Non darei troppo peso a queste rivendicazioni, l’Isis non vede l’ora che qualcuno urli “Allah akbar” per poterlo reclamare come un suo soldato. Quanto agli attacchi, i fatti ci dimostrano che operazioni coordinate come quella del Bataclan sono sempre meno frequenti. Questa è al tempo stesso una buona e una cattiva notizia. Da una parte l’Isis ha capito di non aver bisogno di spendere uomini e soldi, quando in Europa c’è una “forza di riserva” di individui che possono essere radicalizzati in sole due settimane. Dall’altra negli ultimi due anni questi attacchi non solo sono diminuiti, ma sono sempre meno efficaci.

Ora che l’Isis ha perso terreno nel Levante si ripropone la minaccia dei foreign fighters europei. Torneranno a casa?

La maggior parte cercherà altre mete, sanno che se tornassero in Europa rischierebbero di essere arrestati. Inoltre quelli che torneranno difficilmente riusciranno ad essere attivi, perché non hanno più un network logistico né un posto dove nascondersi. Chi cederà alla tentazione di rivedere i parenti e gli amici lasciati a Parigi, Bruxelles, Stoccolma, sarà individuato e arrestato.

Finora in Italia non ci sono stati attentati. Come spiega questa anomalia?

Ci sono due spiegazioni. Anzitutto in Italia non esiste ancora una seconda generazione di immigrati dal Nord Africa. Sembra poi che il sistema carcerario italiano, a differenza di quello francese, non costituisca un terreno fertile per la radicalizzazione.

Le nostre carceri non godono certo di buona salute…

È un caso interessante, va approfondito. Una spiegazione possibile c’è: nelle prigioni italiane la religione non costituisce un tabù, in quelle francesi sì. Se un islamico si mette a pregare nelle carceri francesi viene subito sospettato di essere un fondamentalista.

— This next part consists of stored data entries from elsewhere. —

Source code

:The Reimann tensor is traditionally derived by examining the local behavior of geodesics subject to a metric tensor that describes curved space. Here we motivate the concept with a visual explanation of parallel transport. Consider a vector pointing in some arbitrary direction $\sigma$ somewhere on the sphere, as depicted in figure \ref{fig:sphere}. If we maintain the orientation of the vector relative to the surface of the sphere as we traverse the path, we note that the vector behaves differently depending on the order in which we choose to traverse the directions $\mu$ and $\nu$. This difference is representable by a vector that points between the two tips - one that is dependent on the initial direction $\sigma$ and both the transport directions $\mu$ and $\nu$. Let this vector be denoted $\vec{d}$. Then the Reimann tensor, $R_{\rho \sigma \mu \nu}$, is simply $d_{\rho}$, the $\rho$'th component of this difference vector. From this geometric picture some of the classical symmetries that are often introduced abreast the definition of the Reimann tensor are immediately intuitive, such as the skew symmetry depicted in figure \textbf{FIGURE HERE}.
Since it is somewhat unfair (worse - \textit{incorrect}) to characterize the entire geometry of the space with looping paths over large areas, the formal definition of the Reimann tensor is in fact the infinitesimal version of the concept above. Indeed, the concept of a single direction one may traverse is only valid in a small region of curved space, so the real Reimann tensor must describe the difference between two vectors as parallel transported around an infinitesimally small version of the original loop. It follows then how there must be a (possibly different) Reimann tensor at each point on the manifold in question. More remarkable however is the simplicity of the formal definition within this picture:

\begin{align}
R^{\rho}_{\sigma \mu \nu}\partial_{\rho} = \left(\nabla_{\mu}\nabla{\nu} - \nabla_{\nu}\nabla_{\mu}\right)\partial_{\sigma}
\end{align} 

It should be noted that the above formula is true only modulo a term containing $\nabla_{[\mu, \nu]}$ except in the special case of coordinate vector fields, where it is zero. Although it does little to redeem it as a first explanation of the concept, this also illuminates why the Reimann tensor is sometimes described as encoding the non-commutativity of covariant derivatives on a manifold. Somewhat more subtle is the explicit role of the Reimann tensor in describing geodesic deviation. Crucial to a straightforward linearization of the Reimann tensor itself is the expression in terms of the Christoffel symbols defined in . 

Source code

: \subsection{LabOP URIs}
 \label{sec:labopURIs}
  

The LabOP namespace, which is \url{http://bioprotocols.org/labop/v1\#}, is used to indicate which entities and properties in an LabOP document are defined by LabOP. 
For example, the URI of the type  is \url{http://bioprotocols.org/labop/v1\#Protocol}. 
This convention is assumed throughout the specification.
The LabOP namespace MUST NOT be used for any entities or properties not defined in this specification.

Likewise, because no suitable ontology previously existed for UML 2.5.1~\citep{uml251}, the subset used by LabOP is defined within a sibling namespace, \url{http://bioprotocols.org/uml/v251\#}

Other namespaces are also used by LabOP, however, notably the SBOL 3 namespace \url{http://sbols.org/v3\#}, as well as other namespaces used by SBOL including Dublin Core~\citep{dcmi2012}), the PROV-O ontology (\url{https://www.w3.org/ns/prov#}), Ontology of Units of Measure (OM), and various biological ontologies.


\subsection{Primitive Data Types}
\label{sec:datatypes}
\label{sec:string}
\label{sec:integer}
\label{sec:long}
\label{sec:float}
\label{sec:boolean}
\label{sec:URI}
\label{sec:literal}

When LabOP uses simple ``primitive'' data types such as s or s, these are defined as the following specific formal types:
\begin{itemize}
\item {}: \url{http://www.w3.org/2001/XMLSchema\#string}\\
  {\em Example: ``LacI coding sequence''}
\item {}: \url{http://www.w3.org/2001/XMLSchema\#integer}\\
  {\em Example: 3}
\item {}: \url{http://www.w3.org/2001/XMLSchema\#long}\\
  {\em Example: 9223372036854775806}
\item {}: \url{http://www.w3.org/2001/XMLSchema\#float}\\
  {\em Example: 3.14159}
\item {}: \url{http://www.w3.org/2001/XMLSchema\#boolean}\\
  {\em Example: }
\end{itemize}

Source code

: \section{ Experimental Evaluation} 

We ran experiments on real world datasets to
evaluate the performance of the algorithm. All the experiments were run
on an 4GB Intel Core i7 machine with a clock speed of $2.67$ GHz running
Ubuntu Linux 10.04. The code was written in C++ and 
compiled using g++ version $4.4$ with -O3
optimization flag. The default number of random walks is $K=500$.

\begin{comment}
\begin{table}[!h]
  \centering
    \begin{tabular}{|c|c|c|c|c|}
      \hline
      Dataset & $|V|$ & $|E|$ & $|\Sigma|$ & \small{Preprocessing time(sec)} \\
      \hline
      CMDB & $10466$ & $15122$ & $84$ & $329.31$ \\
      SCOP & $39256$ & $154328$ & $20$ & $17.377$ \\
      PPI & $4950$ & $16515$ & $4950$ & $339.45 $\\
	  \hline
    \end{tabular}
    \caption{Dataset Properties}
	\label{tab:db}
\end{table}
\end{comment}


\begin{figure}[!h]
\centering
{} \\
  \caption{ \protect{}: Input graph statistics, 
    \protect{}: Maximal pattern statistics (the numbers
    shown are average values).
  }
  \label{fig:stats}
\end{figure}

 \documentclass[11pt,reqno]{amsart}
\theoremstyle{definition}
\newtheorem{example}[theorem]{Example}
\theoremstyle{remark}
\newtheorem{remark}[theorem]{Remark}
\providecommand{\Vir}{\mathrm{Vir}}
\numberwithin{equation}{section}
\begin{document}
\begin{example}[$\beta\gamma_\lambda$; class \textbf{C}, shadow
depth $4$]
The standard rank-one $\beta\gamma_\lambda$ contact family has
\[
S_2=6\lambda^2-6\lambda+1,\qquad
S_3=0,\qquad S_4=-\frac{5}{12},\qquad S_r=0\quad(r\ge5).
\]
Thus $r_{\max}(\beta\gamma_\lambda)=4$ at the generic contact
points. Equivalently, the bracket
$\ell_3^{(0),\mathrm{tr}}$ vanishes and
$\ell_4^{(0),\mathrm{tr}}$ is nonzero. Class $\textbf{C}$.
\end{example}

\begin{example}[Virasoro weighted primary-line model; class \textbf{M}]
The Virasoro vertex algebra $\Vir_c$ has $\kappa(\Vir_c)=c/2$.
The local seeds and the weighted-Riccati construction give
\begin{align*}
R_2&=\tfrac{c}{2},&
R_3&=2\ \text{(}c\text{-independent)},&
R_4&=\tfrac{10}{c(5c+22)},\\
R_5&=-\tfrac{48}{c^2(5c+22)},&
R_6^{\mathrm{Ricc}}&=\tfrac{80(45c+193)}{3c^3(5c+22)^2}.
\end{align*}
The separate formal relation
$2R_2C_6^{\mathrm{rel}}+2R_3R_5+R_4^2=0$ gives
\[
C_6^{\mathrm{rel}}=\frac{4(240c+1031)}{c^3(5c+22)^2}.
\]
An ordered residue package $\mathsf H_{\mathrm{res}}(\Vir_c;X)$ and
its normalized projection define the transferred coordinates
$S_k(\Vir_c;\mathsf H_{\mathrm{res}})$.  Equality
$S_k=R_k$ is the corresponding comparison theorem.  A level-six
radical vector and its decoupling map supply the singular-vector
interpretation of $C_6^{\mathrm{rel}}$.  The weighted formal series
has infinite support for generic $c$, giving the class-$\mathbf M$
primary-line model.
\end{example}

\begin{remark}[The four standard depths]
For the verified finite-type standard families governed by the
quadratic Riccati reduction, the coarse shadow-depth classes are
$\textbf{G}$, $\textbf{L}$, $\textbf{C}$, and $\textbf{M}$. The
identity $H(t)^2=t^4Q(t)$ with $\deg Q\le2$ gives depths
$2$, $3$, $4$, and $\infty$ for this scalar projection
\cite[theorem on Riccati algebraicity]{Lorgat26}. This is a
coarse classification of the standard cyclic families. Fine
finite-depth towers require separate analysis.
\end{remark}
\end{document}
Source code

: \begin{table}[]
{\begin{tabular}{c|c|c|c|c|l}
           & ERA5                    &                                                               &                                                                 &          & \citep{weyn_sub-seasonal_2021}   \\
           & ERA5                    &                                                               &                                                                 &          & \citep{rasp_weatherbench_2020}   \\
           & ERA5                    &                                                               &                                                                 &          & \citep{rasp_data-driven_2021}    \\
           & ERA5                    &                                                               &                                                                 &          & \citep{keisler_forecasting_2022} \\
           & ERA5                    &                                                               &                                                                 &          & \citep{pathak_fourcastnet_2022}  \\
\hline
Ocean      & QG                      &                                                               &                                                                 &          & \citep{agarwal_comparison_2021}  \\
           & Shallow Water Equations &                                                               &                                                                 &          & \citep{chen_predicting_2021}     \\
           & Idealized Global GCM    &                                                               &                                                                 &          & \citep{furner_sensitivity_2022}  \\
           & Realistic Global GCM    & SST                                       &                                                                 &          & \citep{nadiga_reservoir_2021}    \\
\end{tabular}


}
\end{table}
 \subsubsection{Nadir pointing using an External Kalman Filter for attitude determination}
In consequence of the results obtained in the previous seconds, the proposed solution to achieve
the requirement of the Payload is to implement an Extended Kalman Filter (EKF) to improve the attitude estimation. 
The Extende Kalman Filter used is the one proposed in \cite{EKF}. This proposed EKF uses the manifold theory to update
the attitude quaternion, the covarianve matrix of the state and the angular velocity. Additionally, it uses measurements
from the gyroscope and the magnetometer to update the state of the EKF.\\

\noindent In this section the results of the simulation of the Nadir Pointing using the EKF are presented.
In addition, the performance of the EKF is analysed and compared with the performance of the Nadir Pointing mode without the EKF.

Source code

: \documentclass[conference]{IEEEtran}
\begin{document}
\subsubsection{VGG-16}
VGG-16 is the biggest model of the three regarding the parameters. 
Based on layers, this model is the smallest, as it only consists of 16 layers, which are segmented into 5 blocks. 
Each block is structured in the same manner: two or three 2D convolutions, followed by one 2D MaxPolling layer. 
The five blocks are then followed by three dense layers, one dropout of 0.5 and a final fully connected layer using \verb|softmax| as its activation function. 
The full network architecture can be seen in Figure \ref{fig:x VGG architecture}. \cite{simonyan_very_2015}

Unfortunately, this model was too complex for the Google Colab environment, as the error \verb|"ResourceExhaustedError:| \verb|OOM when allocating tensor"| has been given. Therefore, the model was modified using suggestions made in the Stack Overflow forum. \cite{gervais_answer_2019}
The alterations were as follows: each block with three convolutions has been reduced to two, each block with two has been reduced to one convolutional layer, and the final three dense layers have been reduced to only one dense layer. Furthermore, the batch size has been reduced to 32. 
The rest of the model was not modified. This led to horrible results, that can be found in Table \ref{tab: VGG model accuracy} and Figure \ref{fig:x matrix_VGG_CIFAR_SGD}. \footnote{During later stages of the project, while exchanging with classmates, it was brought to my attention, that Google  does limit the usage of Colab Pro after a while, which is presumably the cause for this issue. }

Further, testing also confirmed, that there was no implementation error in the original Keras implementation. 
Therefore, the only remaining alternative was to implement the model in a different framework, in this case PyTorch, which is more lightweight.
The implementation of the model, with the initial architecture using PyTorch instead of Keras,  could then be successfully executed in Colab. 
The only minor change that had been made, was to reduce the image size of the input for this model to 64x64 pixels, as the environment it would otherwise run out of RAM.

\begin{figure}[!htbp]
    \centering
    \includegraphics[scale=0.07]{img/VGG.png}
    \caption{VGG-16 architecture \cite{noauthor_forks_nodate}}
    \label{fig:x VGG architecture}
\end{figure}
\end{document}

In Francia i cappellani cattolici e gli imam non hanno possibilità di entrare in contatto con i detenuti. Restano nei loro uffici, aspettando che sia il detenuto a chiedere di vederli. In questo modo il terreno religioso è stato lasciato nelle mani dei fondamentalisti.

Negli ultimi due anni i governi italiani hanno stretto i controlli sull’immigrazione dal Sud. Le rotte migratorie costituiscono un rischio per la radicalizzazione?

Queste ondate migratorie non hanno nulla a che vedere con gli attacchi terroristici. I nuovi migranti arrivano in Europa per restarci, trovare un lavoro e magari raggiungere qualche famigliare. I radicalizzati che abbiamo visto in azione sono il frutto dell’immigrazione della manodopera negli anni sessanta e settanta. Quella prima generazione di immigrati non aveva alcun progetto di rimanere in Europa. Arrivavano con un visto di lavoro e spesso con un contratto in mano. Non volevano diventare europei. Lavoravano per un po’, mettevano soldi da parte e sognavano di tornare un giorno in madrepatria. Molti non ci sono riusciti, per questo si sono sentiti smarriti e non hanno voluto o potuto integrarsi nella società.